Yeni araştırmaya göre, su sıkıntısı çeken ve karışık tür topluluklarının yaşandığı alanlar, türler arasında patojen geçişine karşı özellikle savunmasız.
Bu ay “Toplam Çevre Bilimi” nde yayınlanan bir araştırma, su kaynaklarını memeli virüs bulaşmaları için ana vektör olarak tanımlıyor.
Alman Leibniz Hayvanat Bahçesi ve Yaban Hayatı Araştırmaları Enstitüsü (Leibniz-IZW) liderliğindeki bir bilim insanı ekibi, Tanzanya, Namibya ve Moğolistan’daki su birikintilerindeki yüzey suyu ve tortuları örnekleyerek hipotezlerini test etti ve örnekleri equid herpesvirüs (EHV) için taradı. EHV’ler, laboratuar koşullarında suda haftalarca aktarılabilir kaldığı bilinen ve Afrika ve Moğolistan’daki türler arasında bulaştığı bilinen DNA virüsleridir – bu nedenle, araştırma makalesi için model olarak EHV’ler seçilmiştir.
Araştırmanın baş araştırmacısı Profesör Alex Greenwood şunları söyledi: “Daha önceki çalışmalarımızdan, özellikle Afrika’daki zebralarla, kuru mevsimde bir araya gelmek zorunda kaldıklarında eşitlerin strese girdiğini biliyorduk. Stresin ülkedeki etkilerine baktığımızda esir zebralar, bunun EHV’lerin çevreye yayılmasıyla ilişkili olduğunu görebiliyorduk. Bu, hayvanların bir araya gelmeye zorlandıkları anda, büyük olasılıkla stres altında olduklarını ve virüsleri yaydıklarını gösteriyor. Stres, bir tür olarak hareket ediyor. Virüse suya girerek daha fazla insanı enfekte edecek sinyal veriyor. “
Makale, suda kararlı ve iletilebilir kalan tek virüslerin EHV’ler olmadığını ve bu nedenle su kıtlığı olan ortamlarda su kuyularının izlenmesi ve taranmasının vahşi yaşamda hastalıkların ortaya çıkışını belirlemede yararlı bir araç olabileceğini öne sürerek sona eriyor.

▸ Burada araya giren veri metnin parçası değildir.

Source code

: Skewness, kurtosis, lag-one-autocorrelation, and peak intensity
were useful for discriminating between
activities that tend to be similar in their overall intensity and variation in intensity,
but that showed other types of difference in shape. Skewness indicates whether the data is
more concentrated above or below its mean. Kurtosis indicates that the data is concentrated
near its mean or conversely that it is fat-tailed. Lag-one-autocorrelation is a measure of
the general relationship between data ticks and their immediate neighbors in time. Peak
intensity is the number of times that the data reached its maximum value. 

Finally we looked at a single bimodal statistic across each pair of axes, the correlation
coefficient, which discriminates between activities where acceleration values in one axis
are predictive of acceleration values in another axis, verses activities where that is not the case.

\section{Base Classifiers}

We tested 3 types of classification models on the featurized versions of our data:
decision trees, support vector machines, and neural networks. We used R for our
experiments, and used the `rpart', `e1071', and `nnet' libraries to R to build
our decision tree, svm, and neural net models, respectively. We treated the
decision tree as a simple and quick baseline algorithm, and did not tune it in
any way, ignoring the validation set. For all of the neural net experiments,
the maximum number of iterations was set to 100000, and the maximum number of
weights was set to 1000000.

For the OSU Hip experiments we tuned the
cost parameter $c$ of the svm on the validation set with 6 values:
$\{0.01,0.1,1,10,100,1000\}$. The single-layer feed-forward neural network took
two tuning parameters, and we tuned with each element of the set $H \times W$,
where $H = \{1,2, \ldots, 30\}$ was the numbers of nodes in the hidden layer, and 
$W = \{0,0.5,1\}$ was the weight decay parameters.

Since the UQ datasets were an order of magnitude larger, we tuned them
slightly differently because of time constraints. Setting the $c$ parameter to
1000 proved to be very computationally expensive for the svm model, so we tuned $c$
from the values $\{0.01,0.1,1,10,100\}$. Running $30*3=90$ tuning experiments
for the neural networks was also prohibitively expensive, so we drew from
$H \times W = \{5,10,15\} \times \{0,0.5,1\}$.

Bu makalenin bulguları, gelecekteki pandemilerin meydana gelmesini önlemek için gelecekteki su güvenliği çabalarına öncelik vermenin önemini vurgulamaktadır.
COVID-19 salgını, virüslerin bir konakçı türü insanlara nasıl atlayabileceğine dair güncel bir örnek sağlar.